◆ Task to carry out: Return all lines below containing the word "more".

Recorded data
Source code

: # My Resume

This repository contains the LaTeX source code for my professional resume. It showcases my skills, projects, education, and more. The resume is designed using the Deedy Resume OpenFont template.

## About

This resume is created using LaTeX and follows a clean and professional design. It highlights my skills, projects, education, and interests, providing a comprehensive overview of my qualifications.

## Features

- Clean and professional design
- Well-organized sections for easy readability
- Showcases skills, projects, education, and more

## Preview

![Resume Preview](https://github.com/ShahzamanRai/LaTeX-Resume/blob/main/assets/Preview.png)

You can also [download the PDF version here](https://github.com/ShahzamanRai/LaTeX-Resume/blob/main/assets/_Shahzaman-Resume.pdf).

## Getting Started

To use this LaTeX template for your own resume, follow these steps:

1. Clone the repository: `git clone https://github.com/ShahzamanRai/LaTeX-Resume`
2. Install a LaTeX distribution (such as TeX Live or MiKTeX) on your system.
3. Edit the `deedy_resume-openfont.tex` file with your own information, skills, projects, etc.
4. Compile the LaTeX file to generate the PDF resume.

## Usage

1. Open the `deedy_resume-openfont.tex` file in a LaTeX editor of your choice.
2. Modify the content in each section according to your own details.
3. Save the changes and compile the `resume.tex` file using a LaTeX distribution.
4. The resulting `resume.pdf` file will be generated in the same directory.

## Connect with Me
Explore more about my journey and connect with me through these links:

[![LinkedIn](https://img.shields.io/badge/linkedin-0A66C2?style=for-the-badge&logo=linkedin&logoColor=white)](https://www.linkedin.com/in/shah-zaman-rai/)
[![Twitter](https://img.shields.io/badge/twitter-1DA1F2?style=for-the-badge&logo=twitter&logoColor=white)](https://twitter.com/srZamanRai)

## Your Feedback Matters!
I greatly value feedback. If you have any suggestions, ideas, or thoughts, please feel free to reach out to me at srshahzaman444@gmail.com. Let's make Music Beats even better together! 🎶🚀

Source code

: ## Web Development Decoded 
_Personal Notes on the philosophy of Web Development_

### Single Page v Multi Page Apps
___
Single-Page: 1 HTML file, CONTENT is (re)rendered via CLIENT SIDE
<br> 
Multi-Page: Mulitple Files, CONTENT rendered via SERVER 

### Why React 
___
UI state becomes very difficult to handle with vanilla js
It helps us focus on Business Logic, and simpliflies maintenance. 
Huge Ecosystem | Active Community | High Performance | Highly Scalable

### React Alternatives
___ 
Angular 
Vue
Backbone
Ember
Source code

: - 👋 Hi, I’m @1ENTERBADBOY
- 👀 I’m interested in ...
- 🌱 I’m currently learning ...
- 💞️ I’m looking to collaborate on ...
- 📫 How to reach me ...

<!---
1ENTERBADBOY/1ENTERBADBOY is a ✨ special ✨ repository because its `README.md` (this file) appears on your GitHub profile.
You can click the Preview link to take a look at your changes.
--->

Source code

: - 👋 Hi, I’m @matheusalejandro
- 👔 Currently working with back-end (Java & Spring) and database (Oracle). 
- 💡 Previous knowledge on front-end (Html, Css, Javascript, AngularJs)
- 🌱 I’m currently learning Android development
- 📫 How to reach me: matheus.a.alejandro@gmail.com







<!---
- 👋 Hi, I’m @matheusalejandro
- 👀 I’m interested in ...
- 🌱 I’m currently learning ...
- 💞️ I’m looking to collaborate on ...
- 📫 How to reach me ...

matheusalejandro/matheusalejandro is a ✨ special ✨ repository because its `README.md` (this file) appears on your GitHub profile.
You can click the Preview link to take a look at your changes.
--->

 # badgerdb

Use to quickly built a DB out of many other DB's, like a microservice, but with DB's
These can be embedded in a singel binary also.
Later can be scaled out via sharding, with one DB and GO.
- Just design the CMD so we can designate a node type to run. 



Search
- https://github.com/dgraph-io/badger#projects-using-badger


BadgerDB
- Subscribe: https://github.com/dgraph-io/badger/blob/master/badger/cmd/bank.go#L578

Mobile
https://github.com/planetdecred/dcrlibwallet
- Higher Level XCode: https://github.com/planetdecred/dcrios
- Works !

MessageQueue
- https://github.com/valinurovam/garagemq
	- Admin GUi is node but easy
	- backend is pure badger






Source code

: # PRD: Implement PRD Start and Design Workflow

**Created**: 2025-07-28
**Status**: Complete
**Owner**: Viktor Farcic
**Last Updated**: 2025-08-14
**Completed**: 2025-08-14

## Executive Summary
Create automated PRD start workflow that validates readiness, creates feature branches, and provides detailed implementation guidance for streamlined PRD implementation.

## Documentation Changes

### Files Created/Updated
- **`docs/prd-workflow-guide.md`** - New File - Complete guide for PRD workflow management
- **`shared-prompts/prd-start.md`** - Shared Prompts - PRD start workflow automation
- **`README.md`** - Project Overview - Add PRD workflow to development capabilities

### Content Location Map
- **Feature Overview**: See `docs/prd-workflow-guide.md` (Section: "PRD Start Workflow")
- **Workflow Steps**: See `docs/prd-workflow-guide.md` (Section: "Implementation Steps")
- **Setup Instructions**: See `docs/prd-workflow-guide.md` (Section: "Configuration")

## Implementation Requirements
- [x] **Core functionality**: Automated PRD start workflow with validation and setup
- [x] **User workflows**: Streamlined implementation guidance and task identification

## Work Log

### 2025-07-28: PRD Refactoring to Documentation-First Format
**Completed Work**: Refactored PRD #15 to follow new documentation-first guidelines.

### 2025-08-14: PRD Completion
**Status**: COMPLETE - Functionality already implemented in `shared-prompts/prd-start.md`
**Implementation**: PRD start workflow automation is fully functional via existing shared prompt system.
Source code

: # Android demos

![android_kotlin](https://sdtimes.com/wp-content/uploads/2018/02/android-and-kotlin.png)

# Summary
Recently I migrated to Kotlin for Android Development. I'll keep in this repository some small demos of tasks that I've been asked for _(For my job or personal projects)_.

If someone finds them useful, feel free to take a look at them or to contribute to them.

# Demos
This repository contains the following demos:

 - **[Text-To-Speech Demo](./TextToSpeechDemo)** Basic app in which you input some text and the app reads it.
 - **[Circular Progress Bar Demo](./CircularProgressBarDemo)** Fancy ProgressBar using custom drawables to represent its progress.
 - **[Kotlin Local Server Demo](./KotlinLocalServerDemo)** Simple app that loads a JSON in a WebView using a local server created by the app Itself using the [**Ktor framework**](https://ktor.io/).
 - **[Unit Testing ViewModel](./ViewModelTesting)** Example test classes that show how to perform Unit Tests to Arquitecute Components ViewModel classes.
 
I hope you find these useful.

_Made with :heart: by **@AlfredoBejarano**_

◆ Result of the task:
This repository contains the LaTeX source code for my professional resume. It showcases my skills, projects, education, and more. The resume is designed using the Deedy Resume OpenFont template.
- Showcases skills, projects, education, and more
Explore more about my journey and connect with me through these links:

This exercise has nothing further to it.